Rabbi Dr. Emanuel Feldman
Rabbi Emeritus
Synagogue Congregation Beth Jacob of Atlanta
Began 1952
Ended 1991
Successor Ilan D. Feldman
Personal details
Birth name Emanuel Feldman
Born 1927
Nationality United States, Israel
Residence Jerusalem, Israel
Parents Joseph H. Feldman
Spouse Estelle
Children Ilan D. Feldman
Occupation Orthodox rabbi, author, speaker
Semicha Yeshivas Ner Yisroel

Emanuel Feldman (born 1927) is an Orthodox Jewish rabbi and rabbi emeritus of Congregation Beth Jacob of Atlanta, Georgia. During his nearly 40 years as a congregational rabbi, he nurtured the growth of the Orthodox community in Atlanta from a community small enough to support two small Orthodox synagogues (and one nominally Orthodox one, Shearith Israel, which eventually became Conservative), to a community large enough to support Jewish day schools, yeshivas, girls schools and a kollel. He is a past vice-president of the Rabbinical Council of America and former editor of Tradition: The Journal of Orthodox Jewish thought published by the RCA. He is the older brother of Rabbi Aharon Feldman, rosh yeshiva of Yeshivas Ner Yisroel, Baltimore, Maryland.

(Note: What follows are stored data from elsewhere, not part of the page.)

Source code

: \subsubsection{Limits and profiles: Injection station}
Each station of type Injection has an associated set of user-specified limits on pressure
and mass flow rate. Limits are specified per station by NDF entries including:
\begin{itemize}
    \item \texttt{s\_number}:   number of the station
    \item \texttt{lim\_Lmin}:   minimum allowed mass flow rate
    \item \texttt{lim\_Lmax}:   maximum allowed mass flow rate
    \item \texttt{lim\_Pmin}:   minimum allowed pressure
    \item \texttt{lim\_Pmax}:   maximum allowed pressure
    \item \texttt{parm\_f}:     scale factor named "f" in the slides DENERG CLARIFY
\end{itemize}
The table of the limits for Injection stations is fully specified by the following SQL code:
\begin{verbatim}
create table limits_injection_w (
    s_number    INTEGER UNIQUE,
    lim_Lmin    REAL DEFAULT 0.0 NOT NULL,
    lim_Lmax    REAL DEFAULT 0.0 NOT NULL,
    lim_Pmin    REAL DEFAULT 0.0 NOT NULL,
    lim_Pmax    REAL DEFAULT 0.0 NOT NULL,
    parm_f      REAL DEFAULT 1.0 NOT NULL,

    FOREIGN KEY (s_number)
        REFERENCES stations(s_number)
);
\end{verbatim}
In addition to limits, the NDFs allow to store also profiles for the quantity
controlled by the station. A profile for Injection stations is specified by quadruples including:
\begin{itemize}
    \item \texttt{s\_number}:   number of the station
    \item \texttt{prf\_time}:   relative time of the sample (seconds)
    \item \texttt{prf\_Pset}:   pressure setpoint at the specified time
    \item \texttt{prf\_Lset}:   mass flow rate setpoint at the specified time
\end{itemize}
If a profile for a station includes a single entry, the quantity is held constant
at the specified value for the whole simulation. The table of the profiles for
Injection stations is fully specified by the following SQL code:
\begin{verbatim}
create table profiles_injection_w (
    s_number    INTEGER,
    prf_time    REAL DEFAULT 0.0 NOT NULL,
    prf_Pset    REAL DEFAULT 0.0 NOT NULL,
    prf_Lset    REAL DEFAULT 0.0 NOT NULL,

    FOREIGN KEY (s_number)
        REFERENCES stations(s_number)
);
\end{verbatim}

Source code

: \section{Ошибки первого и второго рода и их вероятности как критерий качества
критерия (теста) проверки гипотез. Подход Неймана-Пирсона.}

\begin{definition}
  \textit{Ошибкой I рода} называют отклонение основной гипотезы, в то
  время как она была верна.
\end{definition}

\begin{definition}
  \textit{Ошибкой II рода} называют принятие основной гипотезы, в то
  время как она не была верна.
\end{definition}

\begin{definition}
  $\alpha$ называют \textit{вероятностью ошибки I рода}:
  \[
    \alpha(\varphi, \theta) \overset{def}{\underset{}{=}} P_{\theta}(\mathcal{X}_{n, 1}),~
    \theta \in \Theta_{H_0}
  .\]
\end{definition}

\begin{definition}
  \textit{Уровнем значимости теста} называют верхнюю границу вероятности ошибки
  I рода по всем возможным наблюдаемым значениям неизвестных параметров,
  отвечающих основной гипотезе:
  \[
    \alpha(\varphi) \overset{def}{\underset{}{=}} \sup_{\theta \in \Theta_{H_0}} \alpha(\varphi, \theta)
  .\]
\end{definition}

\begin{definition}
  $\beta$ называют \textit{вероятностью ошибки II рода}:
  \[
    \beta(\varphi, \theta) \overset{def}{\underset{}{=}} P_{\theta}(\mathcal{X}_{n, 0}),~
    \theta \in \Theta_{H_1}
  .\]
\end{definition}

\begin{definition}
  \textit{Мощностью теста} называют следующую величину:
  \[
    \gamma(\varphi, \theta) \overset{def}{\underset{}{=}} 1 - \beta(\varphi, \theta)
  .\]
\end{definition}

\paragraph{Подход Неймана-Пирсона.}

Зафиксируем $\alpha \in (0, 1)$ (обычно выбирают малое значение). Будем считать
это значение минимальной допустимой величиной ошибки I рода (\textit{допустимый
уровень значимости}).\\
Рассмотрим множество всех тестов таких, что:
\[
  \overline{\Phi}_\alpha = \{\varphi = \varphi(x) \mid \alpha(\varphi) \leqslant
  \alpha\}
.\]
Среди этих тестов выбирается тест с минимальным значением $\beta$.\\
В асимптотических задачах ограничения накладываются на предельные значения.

Emanuel was the eldest of three sons born to Rabbi Joseph H. Feldman, a native of Warsaw and scion of a rabbinical family. Joseph Feldman served as a rabbi in Manchester, New Hampshire in the 1930s, but left that post to assume the helm of Baltimore's Franklin Street Synagogue so his sons could attend a Hebrew day school.

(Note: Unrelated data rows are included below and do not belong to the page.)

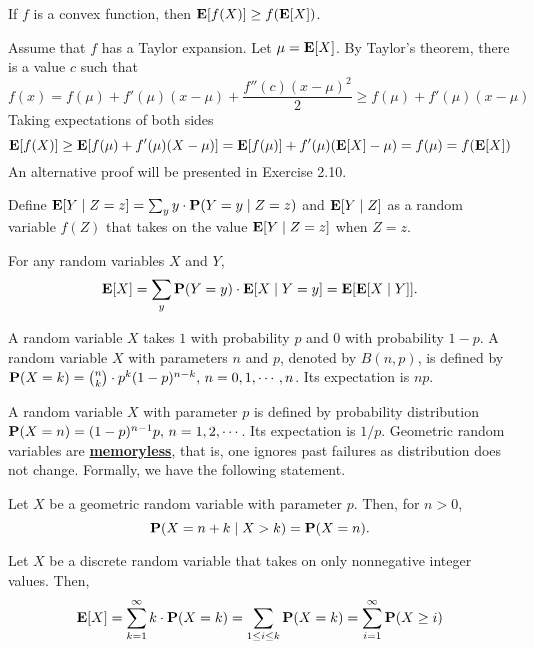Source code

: \documentclass[main.tex]{subfiles}
\begin{document}
\begin{theorem}
	If $f$ is a convex function, then $\mathbf{E}[f(X)]\ge f(\mathbf{E}[X])$.
\end{theorem}

\begin{pf}
	Assume that $f$ has a Taylor expansion. Let $\mu=\mathbf{E}[X]$. By Taylor's theorem, there is a value $c$ such that
	\[
		f(x)=f(\mu)+f'(\mu)(x-\mu)+\frac{f''(c)(x-\mu)^2}{2}\ge f(\mu)+f'(\mu)(x-\mu)
	\]
	Taking expectations of both sides
	\[
		\mathbf{E}[f(X)]\ge\mathbf{E}[f(\mu)+f'(\mu)(X-\mu)]=\mathbf{E}[f(\mu)]+f'(\mu)(\mathbf{E}[X]-\mu)=f(\mu)=f(\mathbf{E}[X])
	\]
	An alternative proof will be presented in Exercise 2.10.
\end{pf}

Define  $\mathbf{E}[Y\mid Z=z]=\sum_{y}y\cdot\mathbf{P}(Y=y\mid Z=z)$ and $\mathbf{E}[Y\mid Z]$ as a random variable $f(Z)$ that takes on the value $\mathbf{E}[Y\mid Z=z]$ when $Z=z$.

\begin{theorem}
	For any random variables $X$ and $Y$, 
	\[
		\mathbf{E}[X]=\sum_y\mathbf{P}(Y=y)\cdot\mathbf{E}[X\mid Y=y]=\mathbf{E}[\mathbf{E}[X\mid Y]].
	\]
\end{theorem}

A  random variable $X$ takes $1$ with probability $p$ and $0$ with probability $1-p$. A  random variable $X$ with parameters $n$ and $p$, denoted by $B(n,p)$, is defined by  $\mathbf{P}(X=k)=\binom{n}{k}\cdot p^k(1-p)^{n-k},\,n=0,1,\cdots,n$. Its expectation is $np$.

A  random variable $X$ with parameter $p$ is defined by probability distribution $\mathbf{P}(X=n) = (1-p)^{n-1}p,\,n=1,2,\cdots$. Its expectation is $1/p$. Geometric random variables are \href{https://en.wikipedia.org/wiki/Memorylessness}{\bf memoryless}, that is, one ignores past failures as distribution does not change. Formally, we have the following statement.

\begin{lemma} Let $X$ be a geometric random variable with parameter $p$. Then, for $n>0$,
	\[
		\mathbf{P}(X=n+k \mid X > k) = \mathbf{P}(X=n).
	\]
\end{lemma}

\begin{lemma}
	Let $X$ be a discrete random variable that takes on only nonnegative integer values. Then, 
	\[\mathbf{E}[X]=\sum_{k=1}^{\infty}k\cdot \mathbf{P}(X=k) = \sum_{1\le i \le k} \mathbf{P}(X=k)=\sum_{i=1}^{\infty}\mathbf{P}(X \ge i)\]
\end{lemma}
\end{document}
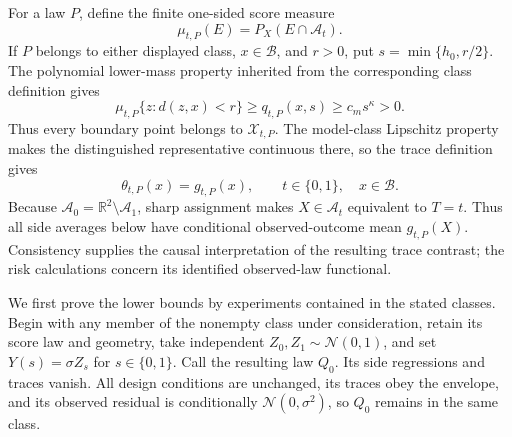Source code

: For a law \(P\), define the finite one-sided score measure
\[
 \mu_{t,P}(E)=P_X(E\cap\mathcal A_t).
\]
If \(P\) belongs to either displayed class, \(x\in\mathcal B\), and \(r>0\), put \(s=\min\{h_0,r/2\}\). The polynomial lower-mass property inherited from the corresponding class definition gives
\[
 \mu_{t,P}\{z:d(z,x)<r\}
 \ge q_{t,P}(x,s)
 \ge c_ms^{\kappa}>0. \tag{23}
\]
Thus every boundary point belongs to \(\mathcal X_{t,P}\). The model-class Lipschitz property makes the distinguished representative continuous there, so the trace definition gives
\[
 \theta_{t,P}(x)=g_{t,P}(x),
 \qquad t\in\{0,1\},\quad x\in\mathcal B. \tag{24}
\]
Because \(\mathcal A_0=\mathbb R^2\setminus\mathcal A_1\), sharp assignment makes \(X\in\mathcal A_t\) equivalent to \(T=t\). Thus all side averages below have conditional observed-outcome mean \(g_{t,P}(X)\). Consistency supplies the causal interpretation of the resulting trace contrast; the risk calculations concern its identified observed-law functional.

We first prove the lower bounds by experiments contained in the stated classes. Begin with any member of the nonempty class under consideration, retain its score law and geometry, take independent \(Z_0,Z_1\sim\mathcal N(0,1)\), and set \(Y(s)=\sigma Z_s\) for \(s\in\{0,1\}\). Call the resulting law \(Q_0\). Its side regressions and traces vanish. All design conditions are unchanged, its traces obey the envelope, and its observed residual is conditionally \(\mathcal N(0,\sigma^2)\), so \(Q_0\) remains in the same class.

Emanuel entered the day school in 1938. After eighth-grade graduation, he attended public school and studied Hebrew subjects with his father and principal in the afternoons. At the age of 15 he entered Yeshiva Rabbi Chaim Berlin for a year of high school, and from age 16 to 24 he studied at Yeshivas Ner Yisroel, where he received his rabbinical ordination in 1952. That same year, he earned his Master of Arts degree from Johns Hopkins University, having earlier completed a Bachelor of Science degree at that university.